The End-to-End Argument for Databases
Just because an application uses a data system that provides comparatively strong safety properties, such as serializable transactions, that does not mean the application is guaranteed to be free from data loss or corruption. For example, if an application has a bug that causes it to write incorrect data, or delete data from a database, serializable transactions aren’t going to save you.
This example may seem frivolous, but it is worth taking seriously: application bugs occur, and people make mistakes. I used this example in “State, Streams, and Immutability” on page 459 to argue in favor of immutable and append-only data, because it is easier to recover from such mistakes if you remove the ability of faulty code to destroy good data.

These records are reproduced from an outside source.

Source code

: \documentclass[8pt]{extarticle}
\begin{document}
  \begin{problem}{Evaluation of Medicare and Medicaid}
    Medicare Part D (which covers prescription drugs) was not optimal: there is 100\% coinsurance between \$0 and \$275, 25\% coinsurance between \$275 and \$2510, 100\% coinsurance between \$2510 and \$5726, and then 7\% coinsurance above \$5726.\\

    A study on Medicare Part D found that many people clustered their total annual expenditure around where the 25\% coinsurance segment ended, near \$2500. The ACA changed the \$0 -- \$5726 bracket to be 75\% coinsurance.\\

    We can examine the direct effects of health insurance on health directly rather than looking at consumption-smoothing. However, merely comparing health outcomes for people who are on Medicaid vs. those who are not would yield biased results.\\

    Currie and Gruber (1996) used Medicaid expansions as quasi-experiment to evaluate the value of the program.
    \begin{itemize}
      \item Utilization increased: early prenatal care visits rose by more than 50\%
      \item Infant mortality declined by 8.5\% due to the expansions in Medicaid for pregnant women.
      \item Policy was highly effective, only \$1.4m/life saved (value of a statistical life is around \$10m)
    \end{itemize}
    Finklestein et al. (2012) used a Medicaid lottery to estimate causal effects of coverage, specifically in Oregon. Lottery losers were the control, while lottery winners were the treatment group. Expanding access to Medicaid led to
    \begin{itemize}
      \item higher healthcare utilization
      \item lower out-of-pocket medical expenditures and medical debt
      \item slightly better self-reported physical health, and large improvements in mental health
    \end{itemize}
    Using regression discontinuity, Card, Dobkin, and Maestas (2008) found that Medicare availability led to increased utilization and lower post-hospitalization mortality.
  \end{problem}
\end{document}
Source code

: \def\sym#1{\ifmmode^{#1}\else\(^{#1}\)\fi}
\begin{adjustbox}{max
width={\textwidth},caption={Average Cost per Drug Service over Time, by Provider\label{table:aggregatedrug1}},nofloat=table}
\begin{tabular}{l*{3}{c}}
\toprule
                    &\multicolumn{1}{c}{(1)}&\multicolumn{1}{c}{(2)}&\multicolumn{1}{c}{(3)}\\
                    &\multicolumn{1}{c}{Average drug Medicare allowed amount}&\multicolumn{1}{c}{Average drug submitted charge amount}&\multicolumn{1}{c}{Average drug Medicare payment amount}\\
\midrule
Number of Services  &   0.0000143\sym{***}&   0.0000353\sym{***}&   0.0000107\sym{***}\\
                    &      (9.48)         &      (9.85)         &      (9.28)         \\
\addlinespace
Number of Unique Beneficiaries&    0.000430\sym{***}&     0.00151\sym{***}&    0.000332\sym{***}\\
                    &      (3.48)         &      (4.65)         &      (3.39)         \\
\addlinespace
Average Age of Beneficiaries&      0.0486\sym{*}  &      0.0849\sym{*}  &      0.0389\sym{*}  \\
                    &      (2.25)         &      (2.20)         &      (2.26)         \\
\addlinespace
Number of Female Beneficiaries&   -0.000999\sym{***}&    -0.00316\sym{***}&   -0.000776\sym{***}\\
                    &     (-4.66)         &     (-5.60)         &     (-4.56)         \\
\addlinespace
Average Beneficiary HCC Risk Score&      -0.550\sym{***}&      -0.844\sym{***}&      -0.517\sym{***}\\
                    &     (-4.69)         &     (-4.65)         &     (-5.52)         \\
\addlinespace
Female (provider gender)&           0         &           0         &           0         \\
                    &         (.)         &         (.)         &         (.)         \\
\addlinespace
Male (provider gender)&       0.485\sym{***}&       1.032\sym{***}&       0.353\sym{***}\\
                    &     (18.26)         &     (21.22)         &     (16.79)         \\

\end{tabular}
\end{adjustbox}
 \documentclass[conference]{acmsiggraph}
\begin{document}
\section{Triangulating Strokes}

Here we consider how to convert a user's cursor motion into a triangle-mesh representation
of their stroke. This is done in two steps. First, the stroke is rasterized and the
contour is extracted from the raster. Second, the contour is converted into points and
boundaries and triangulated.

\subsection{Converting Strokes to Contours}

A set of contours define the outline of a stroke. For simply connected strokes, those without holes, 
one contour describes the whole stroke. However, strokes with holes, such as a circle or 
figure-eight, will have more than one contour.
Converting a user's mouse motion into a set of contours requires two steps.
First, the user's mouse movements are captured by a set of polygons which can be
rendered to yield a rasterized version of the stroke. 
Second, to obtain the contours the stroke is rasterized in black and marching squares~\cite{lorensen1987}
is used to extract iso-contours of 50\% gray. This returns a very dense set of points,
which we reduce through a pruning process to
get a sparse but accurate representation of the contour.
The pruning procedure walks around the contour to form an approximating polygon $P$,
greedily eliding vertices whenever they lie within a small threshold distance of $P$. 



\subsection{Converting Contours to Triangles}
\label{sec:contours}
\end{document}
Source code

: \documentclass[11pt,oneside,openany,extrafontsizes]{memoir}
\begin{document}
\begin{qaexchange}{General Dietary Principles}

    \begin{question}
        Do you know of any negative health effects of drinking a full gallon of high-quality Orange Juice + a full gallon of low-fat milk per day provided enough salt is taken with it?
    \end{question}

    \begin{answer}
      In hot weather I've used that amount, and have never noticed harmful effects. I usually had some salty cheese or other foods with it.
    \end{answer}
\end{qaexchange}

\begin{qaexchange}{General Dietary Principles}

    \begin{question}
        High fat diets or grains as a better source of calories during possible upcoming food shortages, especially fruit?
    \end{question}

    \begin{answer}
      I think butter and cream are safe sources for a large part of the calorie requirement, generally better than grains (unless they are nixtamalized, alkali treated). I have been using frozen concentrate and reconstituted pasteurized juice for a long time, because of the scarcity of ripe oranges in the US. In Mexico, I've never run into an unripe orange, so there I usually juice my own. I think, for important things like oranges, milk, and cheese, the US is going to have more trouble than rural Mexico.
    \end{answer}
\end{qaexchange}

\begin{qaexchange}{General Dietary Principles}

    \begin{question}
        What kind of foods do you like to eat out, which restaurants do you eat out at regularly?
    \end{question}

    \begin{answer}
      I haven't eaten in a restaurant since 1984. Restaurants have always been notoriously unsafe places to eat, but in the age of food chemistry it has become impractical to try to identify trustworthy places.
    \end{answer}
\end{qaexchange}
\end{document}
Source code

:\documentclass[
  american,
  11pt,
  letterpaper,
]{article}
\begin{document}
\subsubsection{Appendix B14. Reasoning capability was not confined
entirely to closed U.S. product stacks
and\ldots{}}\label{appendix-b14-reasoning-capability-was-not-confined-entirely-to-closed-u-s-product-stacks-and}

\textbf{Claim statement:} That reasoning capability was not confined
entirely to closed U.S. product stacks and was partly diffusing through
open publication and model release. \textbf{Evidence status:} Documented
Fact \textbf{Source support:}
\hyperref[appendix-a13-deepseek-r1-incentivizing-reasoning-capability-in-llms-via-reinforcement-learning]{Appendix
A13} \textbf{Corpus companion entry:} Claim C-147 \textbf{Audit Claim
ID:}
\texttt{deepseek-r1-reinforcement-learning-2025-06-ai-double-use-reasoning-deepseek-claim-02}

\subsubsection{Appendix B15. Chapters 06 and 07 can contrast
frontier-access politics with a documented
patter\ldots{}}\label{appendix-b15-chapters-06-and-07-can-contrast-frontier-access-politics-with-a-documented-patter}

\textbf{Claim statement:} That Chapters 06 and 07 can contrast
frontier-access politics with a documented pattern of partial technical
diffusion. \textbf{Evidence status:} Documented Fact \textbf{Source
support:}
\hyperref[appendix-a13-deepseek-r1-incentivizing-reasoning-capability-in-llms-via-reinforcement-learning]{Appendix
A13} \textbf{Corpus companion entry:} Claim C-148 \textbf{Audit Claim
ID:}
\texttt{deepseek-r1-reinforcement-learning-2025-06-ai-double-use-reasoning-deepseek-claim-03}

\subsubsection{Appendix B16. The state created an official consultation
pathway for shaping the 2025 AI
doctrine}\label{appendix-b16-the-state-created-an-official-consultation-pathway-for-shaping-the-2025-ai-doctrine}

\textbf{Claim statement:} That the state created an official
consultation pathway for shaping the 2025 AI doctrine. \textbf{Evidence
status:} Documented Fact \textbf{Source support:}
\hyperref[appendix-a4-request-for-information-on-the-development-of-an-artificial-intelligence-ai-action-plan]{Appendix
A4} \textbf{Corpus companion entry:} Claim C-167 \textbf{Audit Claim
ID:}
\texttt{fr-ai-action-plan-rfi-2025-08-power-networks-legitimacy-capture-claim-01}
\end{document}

Although immutability is useful, it is not a cure-all by itself. Let’s look at a more subtle example of data corruption that can occur.
Exactly-once execution of an operation
In “Fault Tolerance” on page 476 we encountered an idea called exactly-once (or effectively-once) semantics. If something goes wrong while processing a message, you can either give up (drop the message—i.e., incur data loss) or try again. If you try again, there is the risk that it actually succeeded the first time, but you just didn’t find out about the success, and so the message ends up being processed twice.
Processing twice is a form of data corruption: it is undesirable to charge a customer twice for the same service (billing them too much) or increment a counter twice
(overstating some metric). In this context, exactly-once means arranging the computation such that the final effect is the same as if no faults had occurred, even if the operation actually was retried due to some fault. We previously discussed a few approaches for achieving this goal.
One of the most effective approaches is to make the operation idempotent (see “Idempotence” on page 478); that is, to ensure that it has the same effect, no matter whether it is executed once or multiple times. However, taking an operation that is not naturally idempotent and making it idempotent requires some effort and care: you may need to maintain some additional metadata (such as the set of operation IDs that have updated a value), and ensure fencing when failing over from one node to another (see “The leader and the lock” on page 301).